Brief: All entries must be given again exactly as written.

(Entries supplied Opens)

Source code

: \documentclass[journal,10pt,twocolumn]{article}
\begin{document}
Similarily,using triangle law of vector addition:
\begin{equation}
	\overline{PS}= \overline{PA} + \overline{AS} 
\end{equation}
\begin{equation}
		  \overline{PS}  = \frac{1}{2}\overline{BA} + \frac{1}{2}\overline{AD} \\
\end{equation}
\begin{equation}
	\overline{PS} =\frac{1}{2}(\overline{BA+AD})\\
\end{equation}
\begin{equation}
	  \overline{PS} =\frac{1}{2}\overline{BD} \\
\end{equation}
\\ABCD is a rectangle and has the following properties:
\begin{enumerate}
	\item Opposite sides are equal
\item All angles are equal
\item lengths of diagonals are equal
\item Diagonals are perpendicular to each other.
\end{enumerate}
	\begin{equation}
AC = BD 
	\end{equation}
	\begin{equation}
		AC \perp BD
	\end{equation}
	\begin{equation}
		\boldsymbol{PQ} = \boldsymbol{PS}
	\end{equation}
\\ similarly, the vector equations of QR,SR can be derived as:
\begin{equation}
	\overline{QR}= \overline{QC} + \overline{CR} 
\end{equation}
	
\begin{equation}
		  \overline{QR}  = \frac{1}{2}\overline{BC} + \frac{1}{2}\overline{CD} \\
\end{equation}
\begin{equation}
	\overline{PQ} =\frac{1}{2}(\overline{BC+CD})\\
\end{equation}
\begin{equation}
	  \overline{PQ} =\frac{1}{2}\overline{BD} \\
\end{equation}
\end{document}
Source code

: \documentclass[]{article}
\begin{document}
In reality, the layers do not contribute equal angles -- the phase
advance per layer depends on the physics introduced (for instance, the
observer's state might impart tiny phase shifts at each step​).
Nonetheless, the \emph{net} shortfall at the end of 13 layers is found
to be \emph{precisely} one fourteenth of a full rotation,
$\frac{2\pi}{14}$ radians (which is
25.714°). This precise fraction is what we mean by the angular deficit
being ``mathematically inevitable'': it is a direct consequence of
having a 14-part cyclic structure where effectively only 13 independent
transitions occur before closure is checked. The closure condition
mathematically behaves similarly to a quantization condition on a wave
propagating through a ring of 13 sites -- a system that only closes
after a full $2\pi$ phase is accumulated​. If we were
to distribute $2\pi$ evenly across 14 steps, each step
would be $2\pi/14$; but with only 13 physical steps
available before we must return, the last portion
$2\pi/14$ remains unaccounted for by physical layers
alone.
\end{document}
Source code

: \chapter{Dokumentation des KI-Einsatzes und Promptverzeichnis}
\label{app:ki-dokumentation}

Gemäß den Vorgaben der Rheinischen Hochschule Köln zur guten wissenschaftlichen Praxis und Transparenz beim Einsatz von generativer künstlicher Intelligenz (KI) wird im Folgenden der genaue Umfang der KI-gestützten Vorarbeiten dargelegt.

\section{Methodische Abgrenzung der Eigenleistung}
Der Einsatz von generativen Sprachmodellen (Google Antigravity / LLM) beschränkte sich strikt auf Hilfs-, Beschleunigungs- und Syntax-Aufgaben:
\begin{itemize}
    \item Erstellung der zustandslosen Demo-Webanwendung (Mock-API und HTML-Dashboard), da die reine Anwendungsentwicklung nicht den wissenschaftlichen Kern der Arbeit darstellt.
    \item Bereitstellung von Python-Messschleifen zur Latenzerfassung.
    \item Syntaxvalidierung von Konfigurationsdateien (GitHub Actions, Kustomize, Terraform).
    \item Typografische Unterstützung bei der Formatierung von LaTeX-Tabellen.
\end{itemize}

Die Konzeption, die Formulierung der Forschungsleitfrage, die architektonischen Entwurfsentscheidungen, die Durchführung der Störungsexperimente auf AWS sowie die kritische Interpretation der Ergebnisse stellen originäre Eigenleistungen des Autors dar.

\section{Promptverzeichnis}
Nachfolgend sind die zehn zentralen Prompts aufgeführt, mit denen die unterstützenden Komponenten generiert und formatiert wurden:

(Entries supplied Closes)

Problem solution:
Source code

: \documentclass[journal,10pt,twocolumn]{article}
\begin{document}
Similarily,using triangle law of vector addition:
\begin{equation}
	\overline{PS}= \overline{PA} + \overline{AS} 
\end{equation}
\begin{equation}
		  \overline{PS}  = \frac{1}{2}\overline{BA} + \frac{1}{2}\overline{AD} \\
\end{equation}
\begin{equation}
	\overline{PS} =\frac{1}{2}(\overline{BA+AD})\\
\end{equation}
\begin{equation}
	  \overline{PS} =\frac{1}{2}\overline{BD} \\
\end{equation}
\\ABCD is a rectangle and has the following properties:
\begin{enumerate}
	\item Opposite sides are equal
\item All angles are equal
\item lengths of diagonals are equal
\item Diagonals are perpendicular to each other.
\end{enumerate}
	\begin{equation}
AC = BD 
	\end{equation}
	\begin{equation}
		AC \perp BD
	\end{equation}
	\begin{equation}
		\boldsymbol{PQ} = \boldsymbol{PS}
	\end{equation}
\\ similarly, the vector equations of QR,SR can be derived as:
\begin{equation}
	\overline{QR}= \overline{QC} + \overline{CR} 
\end{equation}
	
\begin{equation}
		  \overline{QR}  = \frac{1}{2}\overline{BC} + \frac{1}{2}\overline{CD} \\
\end{equation}
\begin{equation}
	\overline{PQ} =\frac{1}{2}(\overline{BC+CD})\\
\end{equation}
\begin{equation}
	  \overline{PQ} =\frac{1}{2}\overline{BD} \\
\end{equation}
\end{document}
Source code

: \documentclass[]{article}
\begin{document}
In reality, the layers do not contribute equal angles -- the phase
advance per layer depends on the physics introduced (for instance, the
observer's state might impart tiny phase shifts at each step​).
Nonetheless, the \emph{net} shortfall at the end of 13 layers is found
to be \emph{precisely} one fourteenth of a full rotation,
$\frac{2\pi}{14}$ radians (which is
25.714°). This precise fraction is what we mean by the angular deficit
being ``mathematically inevitable'': it is a direct consequence of
having a 14-part cyclic structure where effectively only 13 independent
transitions occur before closure is checked. The closure condition
mathematically behaves similarly to a quantization condition on a wave
propagating through a ring of 13 sites -- a system that only closes
after a full $2\pi$ phase is accumulated​. If we were
to distribute $2\pi$ evenly across 14 steps, each step
would be $2\pi/14$; but with only 13 physical steps
available before we must return, the last portion
$2\pi/14$ remains unaccounted for by physical layers
alone.
\end{document}
Source code

: \chapter{Dokumentation des KI-Einsatzes und Promptverzeichnis}
\label{app:ki-dokumentation}

Gemäß den Vorgaben der Rheinischen Hochschule Köln zur guten wissenschaftlichen Praxis und Transparenz beim Einsatz von generativer künstlicher Intelligenz (KI) wird im Folgenden der genaue Umfang der KI-gestützten Vorarbeiten dargelegt.

\section{Methodische Abgrenzung der Eigenleistung}
Der Einsatz von generativen Sprachmodellen (Google Antigravity / LLM) beschränkte sich strikt auf Hilfs-, Beschleunigungs- und Syntax-Aufgaben:
\begin{itemize}
    \item Erstellung der zustandslosen Demo-Webanwendung (Mock-API und HTML-Dashboard), da die reine Anwendungsentwicklung nicht den wissenschaftlichen Kern der Arbeit darstellt.
    \item Bereitstellung von Python-Messschleifen zur Latenzerfassung.
    \item Syntaxvalidierung von Konfigurationsdateien (GitHub Actions, Kustomize, Terraform).
    \item Typografische Unterstützung bei der Formatierung von LaTeX-Tabellen.
\end{itemize}

Die Konzeption, die Formulierung der Forschungsleitfrage, die architektonischen Entwurfsentscheidungen, die Durchführung der Störungsexperimente auf AWS sowie die kritische Interpretation der Ergebnisse stellen originäre Eigenleistungen des Autors dar.

\section{Promptverzeichnis}
Nachfolgend sind die zehn zentralen Prompts aufgeführt, mit denen die unterstützenden Komponenten generiert und formatiert wurden:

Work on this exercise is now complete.